Rigatoni with Chickpea, Broccoli and Parmesan
Ingredients:
250 grams rigatoni pasta
200 grams chickpeas
200 grams broccoli
100 grams cherry tomatoes
10 grams basil
2 tbsp parmesan cheese
1 cloves garlic
1 tbsp almonds
1 brown onion
1 lemon
extra virgin olive oil*
salt & pepper*
*pantry item
Prep:
– pop a pan of salted water on to boil
– peel and finely chop onions
– wash and chop tomatoes
– drain and rinse chickpeas
– peel and crush garlic
– wash basil, pick leaves and chop
– coarsely chop or crush almonds
Method:
1. Cut small florets from broccoli. Coarsely grate stem.
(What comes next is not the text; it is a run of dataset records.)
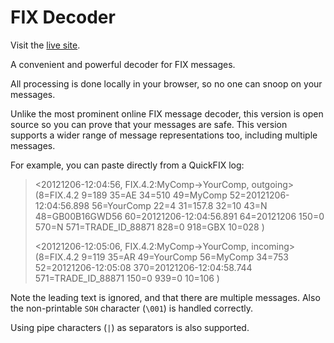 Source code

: FIX Decoder
===========

Visit the [live site](http://drewnoakes.com/fix-decoder/).

A convenient and powerful decoder for FIX messages.

All processing is done locally in your browser, so no one can snoop on your messages.

Unlike the most prominent online FIX message decoder, this version is open source so
you can prove that your messages are safe.  This version supports a wider range of message
representations too, including multiple messages.

For example, you can paste directly from a QuickFIX log:

> &lt;20121206-12:04:56, FIX.4.2:MyComp-&gt;YourComp, outgoing&gt; (8=FIX.4.2 9=189 35=AE 34=510 49=MyComp 52=20121206-12:04:56.898 56=YourComp 22=4 31=157.8 32=10 43=N 48=GB00B16GWD56 60=20121206-12:04:56.891 64=20121206 150=0 570=N 571=TRADE_ID_88871 828=0 918=GBX 10=028 )
>
> &lt;20121206-12:05:06, FIX.4.2:MyComp-&gt;YourComp, incoming&gt; (8=FIX.4.2 9=119 35=AR 49=YourComp 56=MyComp 34=753 52=20121206-12:05:08 370=20121206-12:04:58.744 571=TRADE_ID_88871 150=0 939=0 10=106 )

Note the leading text is ignored, and that there are multiple messages.
Also the non-printable `SOH` character (`\001`) is handled correctly.

Using pipe characters (`|`) as separators is also supported.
2. Boil pasta according to packet directions. Add broccoli in last minute of cooking. Drain and reserve a little cooking water. Cover pasta to keep warm.
3. Heat oil in an extra large, deep frying pan over a medium heat. Add onion and broccoli stem. Stir occasionally until soft.
4. Add tomatoes, chickpeas and garlic. Stir occasionally for about 2 to 3 minutes, or until tomatoes are tender. Remove from heat.
5. Finely grate rind from lemon and squeeze juice into the pasta.
6. Stir pasta and a little of the reserved cooking water into chickpea mixture.
7. Serve pasta topped with almonds, parmesan, basil and lemon rind.